(Beginning of Data records)

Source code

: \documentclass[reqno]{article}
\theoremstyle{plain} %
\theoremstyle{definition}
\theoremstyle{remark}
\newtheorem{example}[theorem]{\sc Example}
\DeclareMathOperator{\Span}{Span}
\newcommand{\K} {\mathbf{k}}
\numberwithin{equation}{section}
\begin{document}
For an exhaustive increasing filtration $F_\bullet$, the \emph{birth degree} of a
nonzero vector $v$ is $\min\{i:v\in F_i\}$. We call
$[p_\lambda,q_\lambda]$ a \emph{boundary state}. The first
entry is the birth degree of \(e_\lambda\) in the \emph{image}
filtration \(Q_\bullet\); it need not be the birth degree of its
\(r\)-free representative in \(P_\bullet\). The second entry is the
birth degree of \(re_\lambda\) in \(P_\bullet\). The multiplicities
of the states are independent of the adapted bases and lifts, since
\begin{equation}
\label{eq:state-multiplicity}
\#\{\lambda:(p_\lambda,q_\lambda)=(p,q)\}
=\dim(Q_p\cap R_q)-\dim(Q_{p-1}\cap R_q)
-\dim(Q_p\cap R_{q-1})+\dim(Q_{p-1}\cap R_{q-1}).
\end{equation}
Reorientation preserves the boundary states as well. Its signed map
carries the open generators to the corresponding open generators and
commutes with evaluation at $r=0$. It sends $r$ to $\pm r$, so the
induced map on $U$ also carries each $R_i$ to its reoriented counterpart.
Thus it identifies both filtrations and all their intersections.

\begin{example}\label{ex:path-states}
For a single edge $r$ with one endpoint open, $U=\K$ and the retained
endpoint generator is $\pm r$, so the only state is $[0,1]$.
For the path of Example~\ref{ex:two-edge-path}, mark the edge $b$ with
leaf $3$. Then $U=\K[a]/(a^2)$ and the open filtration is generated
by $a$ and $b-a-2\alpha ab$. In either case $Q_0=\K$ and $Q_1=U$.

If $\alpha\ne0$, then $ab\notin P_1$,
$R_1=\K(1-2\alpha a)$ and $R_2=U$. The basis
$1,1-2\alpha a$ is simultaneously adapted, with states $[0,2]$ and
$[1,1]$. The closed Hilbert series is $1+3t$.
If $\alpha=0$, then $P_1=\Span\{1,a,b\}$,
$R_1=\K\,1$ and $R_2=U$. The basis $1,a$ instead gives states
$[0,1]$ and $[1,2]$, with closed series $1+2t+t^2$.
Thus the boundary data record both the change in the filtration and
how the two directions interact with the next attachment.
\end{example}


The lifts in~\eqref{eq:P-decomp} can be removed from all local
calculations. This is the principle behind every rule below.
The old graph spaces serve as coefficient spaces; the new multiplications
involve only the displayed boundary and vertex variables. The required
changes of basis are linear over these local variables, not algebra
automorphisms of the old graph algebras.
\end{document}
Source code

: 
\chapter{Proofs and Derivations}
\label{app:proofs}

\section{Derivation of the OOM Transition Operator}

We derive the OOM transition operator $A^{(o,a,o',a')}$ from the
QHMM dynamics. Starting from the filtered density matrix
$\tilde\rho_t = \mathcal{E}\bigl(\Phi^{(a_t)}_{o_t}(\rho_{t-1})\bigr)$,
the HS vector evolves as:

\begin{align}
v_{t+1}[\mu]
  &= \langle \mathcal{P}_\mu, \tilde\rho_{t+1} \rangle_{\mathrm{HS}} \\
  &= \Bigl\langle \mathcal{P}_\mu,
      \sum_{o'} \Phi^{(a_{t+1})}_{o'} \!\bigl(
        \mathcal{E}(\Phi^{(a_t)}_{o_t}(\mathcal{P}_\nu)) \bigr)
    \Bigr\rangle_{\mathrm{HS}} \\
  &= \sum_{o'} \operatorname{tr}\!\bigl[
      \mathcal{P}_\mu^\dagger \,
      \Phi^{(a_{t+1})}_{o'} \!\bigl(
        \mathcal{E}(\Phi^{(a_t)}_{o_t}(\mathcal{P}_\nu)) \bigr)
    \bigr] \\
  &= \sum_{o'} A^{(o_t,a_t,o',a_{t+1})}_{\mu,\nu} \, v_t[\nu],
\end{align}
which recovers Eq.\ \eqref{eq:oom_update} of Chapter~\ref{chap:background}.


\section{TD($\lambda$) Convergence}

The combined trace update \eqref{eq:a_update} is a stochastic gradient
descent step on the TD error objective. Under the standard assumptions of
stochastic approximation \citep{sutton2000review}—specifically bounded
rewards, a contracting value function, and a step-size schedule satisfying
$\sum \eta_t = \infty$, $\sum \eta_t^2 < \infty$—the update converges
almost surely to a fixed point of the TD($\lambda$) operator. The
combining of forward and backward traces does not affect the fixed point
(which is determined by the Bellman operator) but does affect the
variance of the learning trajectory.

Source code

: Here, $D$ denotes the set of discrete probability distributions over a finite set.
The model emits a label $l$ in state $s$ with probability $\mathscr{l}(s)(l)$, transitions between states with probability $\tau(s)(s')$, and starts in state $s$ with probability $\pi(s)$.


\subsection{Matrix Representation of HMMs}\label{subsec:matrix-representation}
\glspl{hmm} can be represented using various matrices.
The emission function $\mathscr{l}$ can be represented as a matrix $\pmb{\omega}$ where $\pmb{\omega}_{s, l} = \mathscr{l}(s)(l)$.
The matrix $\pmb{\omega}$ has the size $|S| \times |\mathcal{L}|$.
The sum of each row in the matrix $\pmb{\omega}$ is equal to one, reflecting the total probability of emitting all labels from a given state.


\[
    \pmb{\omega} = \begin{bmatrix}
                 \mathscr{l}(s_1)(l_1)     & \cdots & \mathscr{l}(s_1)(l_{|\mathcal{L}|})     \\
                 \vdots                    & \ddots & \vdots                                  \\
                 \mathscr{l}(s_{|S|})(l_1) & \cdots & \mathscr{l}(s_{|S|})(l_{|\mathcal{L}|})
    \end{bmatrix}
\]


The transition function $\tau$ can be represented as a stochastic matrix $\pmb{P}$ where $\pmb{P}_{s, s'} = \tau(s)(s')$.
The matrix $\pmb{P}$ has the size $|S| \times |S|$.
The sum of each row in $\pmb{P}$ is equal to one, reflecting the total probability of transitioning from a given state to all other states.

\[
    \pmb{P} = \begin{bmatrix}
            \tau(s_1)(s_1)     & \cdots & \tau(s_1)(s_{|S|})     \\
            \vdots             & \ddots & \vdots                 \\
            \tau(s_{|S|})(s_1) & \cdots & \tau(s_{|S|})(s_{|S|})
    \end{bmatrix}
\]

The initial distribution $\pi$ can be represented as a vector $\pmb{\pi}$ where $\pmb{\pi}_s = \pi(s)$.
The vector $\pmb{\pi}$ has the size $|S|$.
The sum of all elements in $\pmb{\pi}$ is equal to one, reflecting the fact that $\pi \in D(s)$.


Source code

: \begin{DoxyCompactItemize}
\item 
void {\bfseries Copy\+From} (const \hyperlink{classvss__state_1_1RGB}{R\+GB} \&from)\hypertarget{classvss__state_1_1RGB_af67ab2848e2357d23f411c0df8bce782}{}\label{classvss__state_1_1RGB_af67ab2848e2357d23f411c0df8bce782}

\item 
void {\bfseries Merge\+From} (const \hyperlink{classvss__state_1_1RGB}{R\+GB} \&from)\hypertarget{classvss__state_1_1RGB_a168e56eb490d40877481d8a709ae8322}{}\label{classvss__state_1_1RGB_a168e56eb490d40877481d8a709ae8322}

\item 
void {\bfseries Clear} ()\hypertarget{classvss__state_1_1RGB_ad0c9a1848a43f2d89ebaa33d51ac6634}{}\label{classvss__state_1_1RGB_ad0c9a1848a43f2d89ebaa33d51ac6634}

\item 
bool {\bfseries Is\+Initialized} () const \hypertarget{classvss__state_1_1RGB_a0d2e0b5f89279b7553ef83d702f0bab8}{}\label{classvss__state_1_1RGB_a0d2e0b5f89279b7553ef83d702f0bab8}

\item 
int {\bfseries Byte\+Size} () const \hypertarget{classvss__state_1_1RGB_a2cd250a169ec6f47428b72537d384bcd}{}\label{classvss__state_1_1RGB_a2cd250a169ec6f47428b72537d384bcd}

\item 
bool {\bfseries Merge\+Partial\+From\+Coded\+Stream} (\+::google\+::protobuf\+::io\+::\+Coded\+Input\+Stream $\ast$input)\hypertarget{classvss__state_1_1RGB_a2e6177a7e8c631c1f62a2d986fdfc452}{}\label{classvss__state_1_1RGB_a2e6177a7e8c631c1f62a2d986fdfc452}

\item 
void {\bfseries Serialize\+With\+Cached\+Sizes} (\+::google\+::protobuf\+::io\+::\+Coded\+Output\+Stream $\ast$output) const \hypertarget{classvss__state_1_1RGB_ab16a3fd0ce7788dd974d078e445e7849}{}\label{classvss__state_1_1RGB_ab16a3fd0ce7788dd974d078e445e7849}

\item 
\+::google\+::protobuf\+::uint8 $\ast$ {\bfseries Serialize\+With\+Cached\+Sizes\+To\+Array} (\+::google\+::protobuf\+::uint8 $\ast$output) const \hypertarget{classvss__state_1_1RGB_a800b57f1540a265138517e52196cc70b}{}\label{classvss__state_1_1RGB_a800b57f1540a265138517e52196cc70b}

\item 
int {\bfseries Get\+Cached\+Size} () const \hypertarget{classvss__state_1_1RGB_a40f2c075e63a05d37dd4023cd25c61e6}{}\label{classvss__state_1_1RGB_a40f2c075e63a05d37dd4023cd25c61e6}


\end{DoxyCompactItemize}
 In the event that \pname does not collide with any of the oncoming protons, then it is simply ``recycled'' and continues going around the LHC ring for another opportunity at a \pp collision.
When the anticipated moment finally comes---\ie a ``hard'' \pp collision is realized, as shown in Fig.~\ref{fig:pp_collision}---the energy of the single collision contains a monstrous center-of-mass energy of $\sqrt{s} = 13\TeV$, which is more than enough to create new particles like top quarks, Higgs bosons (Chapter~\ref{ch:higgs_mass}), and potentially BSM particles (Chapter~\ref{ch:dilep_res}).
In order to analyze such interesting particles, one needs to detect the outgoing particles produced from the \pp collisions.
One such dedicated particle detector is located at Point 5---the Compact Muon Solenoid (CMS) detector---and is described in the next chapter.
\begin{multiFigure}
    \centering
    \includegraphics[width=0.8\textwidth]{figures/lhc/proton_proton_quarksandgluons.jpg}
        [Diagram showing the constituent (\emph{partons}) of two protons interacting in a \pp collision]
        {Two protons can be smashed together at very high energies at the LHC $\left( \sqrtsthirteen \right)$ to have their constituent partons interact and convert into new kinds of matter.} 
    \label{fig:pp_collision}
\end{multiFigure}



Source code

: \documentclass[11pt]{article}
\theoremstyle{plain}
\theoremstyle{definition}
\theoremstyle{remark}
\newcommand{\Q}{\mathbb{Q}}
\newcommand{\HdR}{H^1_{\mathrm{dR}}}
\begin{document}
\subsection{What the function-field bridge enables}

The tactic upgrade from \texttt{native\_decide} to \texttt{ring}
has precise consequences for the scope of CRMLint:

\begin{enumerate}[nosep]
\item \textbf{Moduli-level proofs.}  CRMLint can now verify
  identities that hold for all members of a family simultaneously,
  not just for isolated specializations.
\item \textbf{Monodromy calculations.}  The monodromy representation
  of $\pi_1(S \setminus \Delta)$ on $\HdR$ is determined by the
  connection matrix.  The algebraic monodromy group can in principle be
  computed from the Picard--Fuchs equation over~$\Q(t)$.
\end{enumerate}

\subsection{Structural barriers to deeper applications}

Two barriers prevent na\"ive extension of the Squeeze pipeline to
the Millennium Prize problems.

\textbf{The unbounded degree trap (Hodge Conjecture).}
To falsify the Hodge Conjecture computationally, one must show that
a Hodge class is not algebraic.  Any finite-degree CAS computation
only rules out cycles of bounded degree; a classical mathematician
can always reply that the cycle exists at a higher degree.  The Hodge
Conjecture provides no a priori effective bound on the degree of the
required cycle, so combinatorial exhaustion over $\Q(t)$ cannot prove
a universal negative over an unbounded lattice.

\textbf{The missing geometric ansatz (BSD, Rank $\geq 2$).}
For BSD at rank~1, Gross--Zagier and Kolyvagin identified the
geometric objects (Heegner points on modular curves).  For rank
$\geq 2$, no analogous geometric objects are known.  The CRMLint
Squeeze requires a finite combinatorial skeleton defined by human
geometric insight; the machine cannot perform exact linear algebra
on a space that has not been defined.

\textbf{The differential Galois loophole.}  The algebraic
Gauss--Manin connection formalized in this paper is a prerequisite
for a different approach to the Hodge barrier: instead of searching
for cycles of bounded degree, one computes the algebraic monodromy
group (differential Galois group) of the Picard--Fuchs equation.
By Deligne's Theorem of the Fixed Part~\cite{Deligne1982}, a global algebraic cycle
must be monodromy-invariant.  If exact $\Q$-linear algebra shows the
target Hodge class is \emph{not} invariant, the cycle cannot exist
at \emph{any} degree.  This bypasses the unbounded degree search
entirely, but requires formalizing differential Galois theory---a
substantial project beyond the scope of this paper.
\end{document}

(End of Data records)

* Task details
Print the listing above from its first line through the line with "commutes with evaluation", and stop there.

* Task result
Source code

: \documentclass[reqno]{article}
\theoremstyle{plain} %
\theoremstyle{definition}
\theoremstyle{remark}
\newtheorem{example}[theorem]{\sc Example}
\DeclareMathOperator{\Span}{Span}
\newcommand{\K} {\mathbf{k}}
\numberwithin{equation}{section}
\begin{document}
For an exhaustive increasing filtration $F_\bullet$, the \emph{birth degree} of a
nonzero vector $v$ is $\min\{i:v\in F_i\}$. We call
$[p_\lambda,q_\lambda]$ a \emph{boundary state}. The first
entry is the birth degree of \(e_\lambda\) in the \emph{image}
filtration \(Q_\bullet\); it need not be the birth degree of its
\(r\)-free representative in \(P_\bullet\). The second entry is the
birth degree of \(re_\lambda\) in \(P_\bullet\). The multiplicities
of the states are independent of the adapted bases and lifts, since
\begin{equation}
\label{eq:state-multiplicity}
\#\{\lambda:(p_\lambda,q_\lambda)=(p,q)\}
=\dim(Q_p\cap R_q)-\dim(Q_{p-1}\cap R_q)
-\dim(Q_p\cap R_{q-1})+\dim(Q_{p-1}\cap R_{q-1}).
\end{equation}
Reorientation preserves the boundary states as well. Its signed map
carries the open generators to the corresponding open generators and
commutes with evaluation at $r=0$. It sends $r$ to $\pm r$, so the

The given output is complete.